櫻田氏は「保守派」と「リベラル派」との対立の焦点を、「近代国家の枠組み」に依拠して説明している。

保守派は近代国家としての枠組みが敗戦と占領によって著しく損傷されたと考え、この「損傷」の修復を問題意識の中心においてきた。その修復の具体的な内容は、憲法9条に象徴される軍隊の位置づけの是正、安全保障法制の整備、靖国神社参拝や歴史教科書の扱いである。

一方、リベラル派はそのような修復作業とは関連しない、例えば地球環境の保全、人権の擁護、途上国における貧困や感染症拡大の問題に関心を寄せてきた。さらに、これらの課題に対して、「近代国家の枠組み」で直接縁を持たないNGOや市民団体の役割の協調してきたのである。
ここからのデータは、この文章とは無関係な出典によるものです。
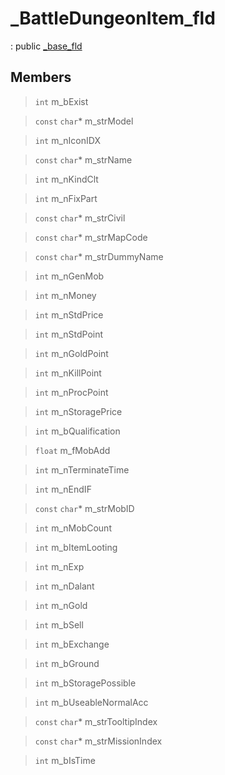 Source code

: # _BattleDungeonItem_fld
: public [_base_fld](lua/classes/_base_fld.md)
 
## Members
 
> `int` m_bExist
 
> `const` `char`* m_strModel
 
> `int` m_nIconIDX
 
> `const` `char`* m_strName
 
> `int` m_nKindClt
 
> `int` m_nFixPart
 
> `const` `char`* m_strCivil
 
> `const` `char`* m_strMapCode
 
> `const` `char`* m_strDummyName
 
> `int` m_nGenMob
 
> `int` m_nMoney
 
> `int` m_nStdPrice
 
> `int` m_nStdPoint
 
> `int` m_nGoldPoint
 
> `int` m_nKillPoint
 
> `int` m_nProcPoint
 
> `int` m_nStoragePrice
 
> `int` m_bQualification
 
> `float` m_fMobAdd
 
> `int` m_nTerminateTime
 
> `int` m_nEndIF
 
> `const` `char`* m_strMobID
 
> `int` m_nMobCount
 
> `int` m_bItemLooting
 
> `int` m_nExp
 
> `int` m_nDalant
 
> `int` m_nGold
 
> `int` m_bSell
 
> `int` m_bExchange
 
> `int` m_bGround
 
> `int` m_bStoragePossible
 
> `int` m_bUseableNormalAcc
 
> `const` `char`* m_strTooltipIndex
 
> `const` `char`* m_strMissionIndex
 
> `int` m_bIsTime
 
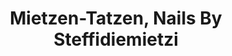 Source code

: ---
title: "Mietzen-Tatzen, Nails By Steffidiemietzi"
url: /koethen-anhalt/mietzen-tatzen-nails-by-steffidiemietzi/
shop: Kosmetik
--- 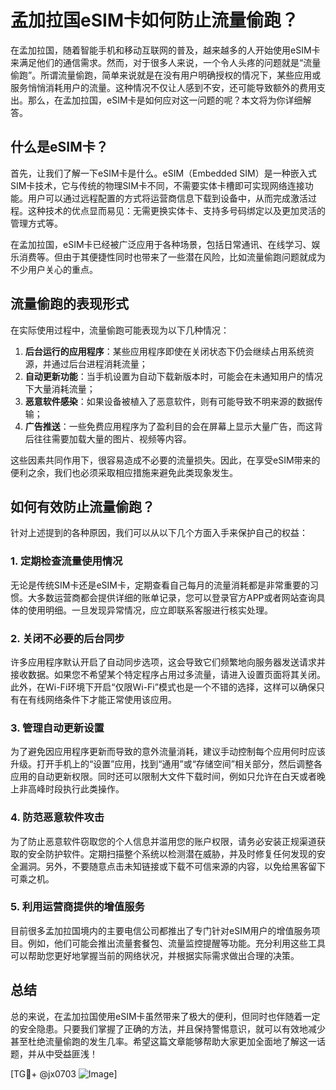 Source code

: # 孟加拉国eSIM卡如何防止流量偷跑？

在孟加拉国，随着智能手机和移动互联网的普及，越来越多的人开始使用eSIM卡来满足他们的通信需求。然而，对于很多人来说，一个令人头疼的问题就是“流量偷跑”。所谓流量偷跑，简单来说就是在没有用户明确授权的情况下，某些应用或服务悄悄消耗用户的流量。这种情况不仅让人感到不安，还可能导致额外的费用支出。那么，在孟加拉国，eSIM卡是如何应对这一问题的呢？本文将为你详细解答。

## 什么是eSIM卡？

首先，让我们了解一下eSIM卡是什么。eSIM（Embedded SIM）是一种嵌入式SIM卡技术，它与传统的物理SIM卡不同，不需要实体卡槽即可实现网络连接功能。用户可以通过远程配置的方式将运营商信息下载到设备中，从而完成激活过程。这种技术的优点显而易见：无需更换实体卡、支持多号码绑定以及更加灵活的管理方式等。

在孟加拉国，eSIM卡已经被广泛应用于各种场景，包括日常通讯、在线学习、娱乐消费等。但由于其便捷性同时也带来了一些潜在风险，比如流量偷跑问题就成为不少用户关心的重点。

## 流量偷跑的表现形式

在实际使用过程中，流量偷跑可能表现为以下几种情况：
1. **后台运行的应用程序**：某些应用程序即使在关闭状态下仍会继续占用系统资源，并通过后台进程消耗流量；
2. **自动更新功能**：当手机设置为自动下载新版本时，可能会在未通知用户的情况下大量消耗流量；
3. **恶意软件感染**：如果设备被植入了恶意软件，则有可能导致不明来源的数据传输；
4. **广告推送**：一些免费应用程序为了盈利目的会在屏幕上显示大量广告，而这背后往往需要加载大量的图片、视频等内容。

这些因素共同作用下，很容易造成不必要的流量损失。因此，在享受eSIM带来的便利之余，我们也必须采取相应措施来避免此类现象发生。

## 如何有效防止流量偷跑？

针对上述提到的各种原因，我们可以从以下几个方面入手来保护自己的权益：

### 1. 定期检查流量使用情况
无论是传统SIM卡还是eSIM卡，定期查看自己每月的流量消耗都是非常重要的习惯。大多数运营商都会提供详细的账单记录，您可以登录官方APP或者网站查询具体的使用明细。一旦发现异常情况，应立即联系客服进行核实处理。

### 2. 关闭不必要的后台同步
许多应用程序默认开启了自动同步选项，这会导致它们频繁地向服务器发送请求并接收数据。如果您不希望某个特定程序占用过多流量，请进入设置页面将其关闭。此外，在Wi-Fi环境下开启“仅限Wi-Fi”模式也是一个不错的选择，这样可以确保只有在有线网络条件下才能正常使用该应用。

### 3. 管理自动更新设置
为了避免因应用程序更新而导致的意外流量消耗，建议手动控制每个应用何时应该升级。打开手机上的“设置”应用，找到“通用”或“存储空间”相关部分，然后调整各应用的自动更新权限。同时还可以限制大文件下载时间，例如只允许在白天或者晚上非高峰时段执行此类操作。

### 4. 防范恶意软件攻击
为了防止恶意软件窃取您的个人信息并滥用您的账户权限，请务必安装正规渠道获取的安全防护软件。定期扫描整个系统以检测潜在威胁，并及时修复任何发现的安全漏洞。另外，不要随意点击未知链接或下载不可信来源的内容，以免给黑客留下可乘之机。

### 5. 利用运营商提供的增值服务
目前很多孟加拉国境内的主要电信公司都推出了专门针对eSIM用户的增值服务项目。例如，他们可能会推出流量套餐包、流量监控提醒等功能。充分利用这些工具可以帮助您更好地掌握当前的网络状况，并根据实际需求做出合理的决策。

## 总结

总的来说，在孟加拉国使用eSIM卡虽然带来了极大的便利，但同时也伴随着一定的安全隐患。只要我们掌握了正确的方法，并且保持警惕意识，就可以有效地减少甚至杜绝流量偷跑的发生几率。希望这篇文章能够帮助大家更加全面地了解这一话题，并从中受益匪浅！

[TG💪+ @jx0703 ![Image](https://github.com/user-attachments/assets/dbca1d08-cadb-493c-b0ec-ad6f7a83f270)]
ここで櫻田氏はスタンリー・ホフマンの「国境を越える義務」を取り上げ、この課題に対してこそリベラル派の議論の真価が問われる、次のように指摘する。

戦後、久しい間、保守派が自由民主党政権に近い位置を占めてきた事情から、リベラル派は、その時々の政権に対して批判や対抗論理を示す意味合いで、…「国境を越える義務」に関わる諸々の課題に取り組む意義を強調した。けれども、リベラル派に要請されるのは、こうした課題への実質的な処方箋を適宜、用意していくことである。(27)

つまり、「リベラル派にも、「現実主義」の思考が要請され」、「「何をなすべき」ではなく「何ができるか」、がリベラル派からも示されなければならない」(29)ということである。

2022年の今、リベラル派は「近代国家の枠組み」と適切な距離を置くことができているのか、「現実主義」と向き合うことができているのか、これらのことについて再考すべきである。